- **Work required**: The listing below should be printed exactly, though its pictures must not be.

- **Supplied material**:

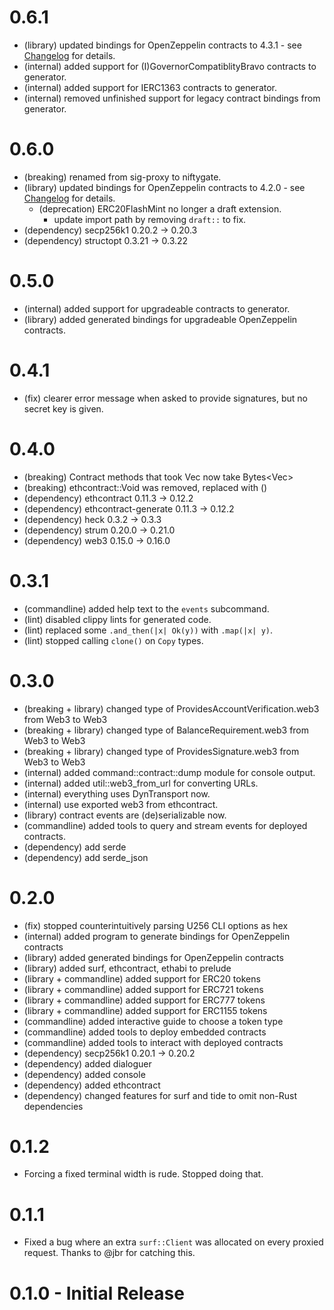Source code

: # 0.6.1
  - (library) updated bindings for OpenZeppelin contracts to 4.3.1 - see [Changelog](https://github.com/OpenZeppelin/openzeppelin-contracts/blob/release-v4.3/CHANGELOG.md) for details.
  - (internal) added support for (I)GovernorCompatiblityBravo contracts to generator.
  - (internal) added support for IERC1363 contracts to generator.
  - (internal) removed unfinished support for legacy contract bindings from generator.

# 0.6.0
  - (breaking) renamed from sig-proxy to niftygate.
  - (library) updated bindings for OpenZeppelin contracts to 4.2.0 - see [Changelog](https://github.com/OpenZeppelin/openzeppelin-contracts/blob/release-v4.2/CHANGELOG.md) for details.
    - (deprecation) ERC20FlashMint no longer a draft extension.
      - update import path by removing `draft::` to fix.
  - (dependency) secp256k1 0.20.2 -> 0.20.3
  - (dependency) structopt 0.3.21 -> 0.3.22

# 0.5.0
  - (internal) added support for upgradeable contracts to generator.
  - (library) added generated bindings for upgradeable OpenZeppelin contracts.

# 0.4.1
  - (fix) clearer error message when asked to provide signatures, but no secret key is given.

# 0.4.0
  - (breaking) Contract methods that took Vec<u8> now take Bytes<Vec<u8>>
  - (breaking) ethcontract::Void was removed, replaced with ()
  - (dependency) ethcontract 0.11.3 -> 0.12.2
  - (dependency) ethcontract-generate 0.11.3 -> 0.12.2
  - (dependency) heck 0.3.2 -> 0.3.3
  - (dependency) strum 0.20.0 -> 0.21.0
  - (dependency) web3 0.15.0 -> 0.16.0

# 0.3.1
  - (commandline) added help text to the `events` subcommand.
  - (lint) disabled clippy lints for generated code.
  - (lint) replaced some `.and_then(|x| Ok(y))` with `.map(|x| y)`.
  - (lint) stopped calling `clone()` on `Copy` types.

# 0.3.0
  - (breaking + library) changed type of ProvidesAccountVerification.web3 from Web3<WebSocket> to Web3<DynTransport>
  - (breaking + library) changed type of BalanceRequirement.web3 from Web3<WebSocket> to Web3<DynTransport>
  - (breaking + library) changed type of ProvidesSignature.web3 from Web3<WebSocket> to Web3<DynTransport>
  - (internal) added command::contract::dump module for console output.
  - (internal) added util::web3_from_url for converting URLs.
  - (internal) everything uses DynTransport now.
  - (internal) use exported web3 from ethcontract.
  - (library) contract events are (de)serializable now.
  - (commandline) added tools to query and stream events for deployed contracts.
  - (dependency) add serde
  - (dependency) add serde_json

# 0.2.0
  - (fix) stopped counterintuitively parsing U256 CLI options as hex
  - (internal) added program to generate bindings for OpenZeppelin contracts
  - (library) added generated bindings for OpenZeppelin contracts
  - (library) added surf, ethcontract, ethabi to prelude
  - (library + commandline) added support for ERC20 tokens
  - (library + commandline) added support for ERC721 tokens
  - (library + commandline) added support for ERC777 tokens
  - (library + commandline) added support for ERC1155 tokens
  - (commandline) added interactive guide to choose a token type
  - (commandline) added tools to deploy embedded contracts
  - (commandline) added tools to interact with deployed contracts
  - (dependency) secp256k1 0.20.1 -> 0.20.2
  - (dependency) added dialoguer
  - (dependency) added console
  - (dependency) added ethcontract
  - (dependency) changed features for surf and tide to omit non-Rust dependencies

# 0.1.2
  - Forcing a fixed terminal width is rude. Stopped doing that.

# 0.1.1
  - Fixed a bug where an extra `surf::Client` was allocated on every
  proxied request. Thanks to @jbr for catching this.

# 0.1.0 - Initial Release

- **Solution**:
Source code

: # 0.6.1
  - (library) updated bindings for OpenZeppelin contracts to 4.3.1 - see [Changelog](https://github.com/OpenZeppelin/openzeppelin-contracts/blob/release-v4.3/CHANGELOG.md) for details.
  - (internal) added support for (I)GovernorCompatiblityBravo contracts to generator.
  - (internal) added support for IERC1363 contracts to generator.
  - (internal) removed unfinished support for legacy contract bindings from generator.

# 0.6.0
  - (breaking) renamed from sig-proxy to niftygate.
  - (library) updated bindings for OpenZeppelin contracts to 4.2.0 - see [Changelog](https://github.com/OpenZeppelin/openzeppelin-contracts/blob/release-v4.2/CHANGELOG.md) for details.
    - (deprecation) ERC20FlashMint no longer a draft extension.
      - update import path by removing `draft::` to fix.
  - (dependency) secp256k1 0.20.2 -> 0.20.3
  - (dependency) structopt 0.3.21 -> 0.3.22

# 0.5.0
  - (internal) added support for upgradeable contracts to generator.
  - (library) added generated bindings for upgradeable OpenZeppelin contracts.

# 0.4.1
  - (fix) clearer error message when asked to provide signatures, but no secret key is given.

# 0.4.0
  - (breaking) Contract methods that took Vec<u8> now take Bytes<Vec<u8>>
  - (breaking) ethcontract::Void was removed, replaced with ()
  - (dependency) ethcontract 0.11.3 -> 0.12.2
  - (dependency) ethcontract-generate 0.11.3 -> 0.12.2
  - (dependency) heck 0.3.2 -> 0.3.3
  - (dependency) strum 0.20.0 -> 0.21.0
  - (dependency) web3 0.15.0 -> 0.16.0

# 0.3.1
  - (commandline) added help text to the `events` subcommand.
  - (lint) disabled clippy lints for generated code.
  - (lint) replaced some `.and_then(|x| Ok(y))` with `.map(|x| y)`.
  - (lint) stopped calling `clone()` on `Copy` types.

# 0.3.0
  - (breaking + library) changed type of ProvidesAccountVerification.web3 from Web3<WebSocket> to Web3<DynTransport>
  - (breaking + library) changed type of BalanceRequirement.web3 from Web3<WebSocket> to Web3<DynTransport>
  - (breaking + library) changed type of ProvidesSignature.web3 from Web3<WebSocket> to Web3<DynTransport>
  - (internal) added command::contract::dump module for console output.
  - (internal) added util::web3_from_url for converting URLs.
  - (internal) everything uses DynTransport now.
  - (internal) use exported web3 from ethcontract.
  - (library) contract events are (de)serializable now.
  - (commandline) added tools to query and stream events for deployed contracts.
  - (dependency) add serde
  - (dependency) add serde_json

# 0.2.0
  - (fix) stopped counterintuitively parsing U256 CLI options as hex
  - (internal) added program to generate bindings for OpenZeppelin contracts
  - (library) added generated bindings for OpenZeppelin contracts
  - (library) added surf, ethcontract, ethabi to prelude
  - (library + commandline) added support for ERC20 tokens
  - (library + commandline) added support for ERC721 tokens
  - (library + commandline) added support for ERC777 tokens
  - (library + commandline) added support for ERC1155 tokens
  - (commandline) added interactive guide to choose a token type
  - (commandline) added tools to deploy embedded contracts
  - (commandline) added tools to interact with deployed contracts
  - (dependency) secp256k1 0.20.1 -> 0.20.2
  - (dependency) added dialoguer
  - (dependency) added console
  - (dependency) added ethcontract
  - (dependency) changed features for surf and tide to omit non-Rust dependencies

# 0.1.2
  - Forcing a fixed terminal width is rude. Stopped doing that.

# 0.1.1
  - Fixed a bug where an extra `surf::Client` was allocated on every
  proxied request. Thanks to @jbr for catching this.

# 0.1.0 - Initial Release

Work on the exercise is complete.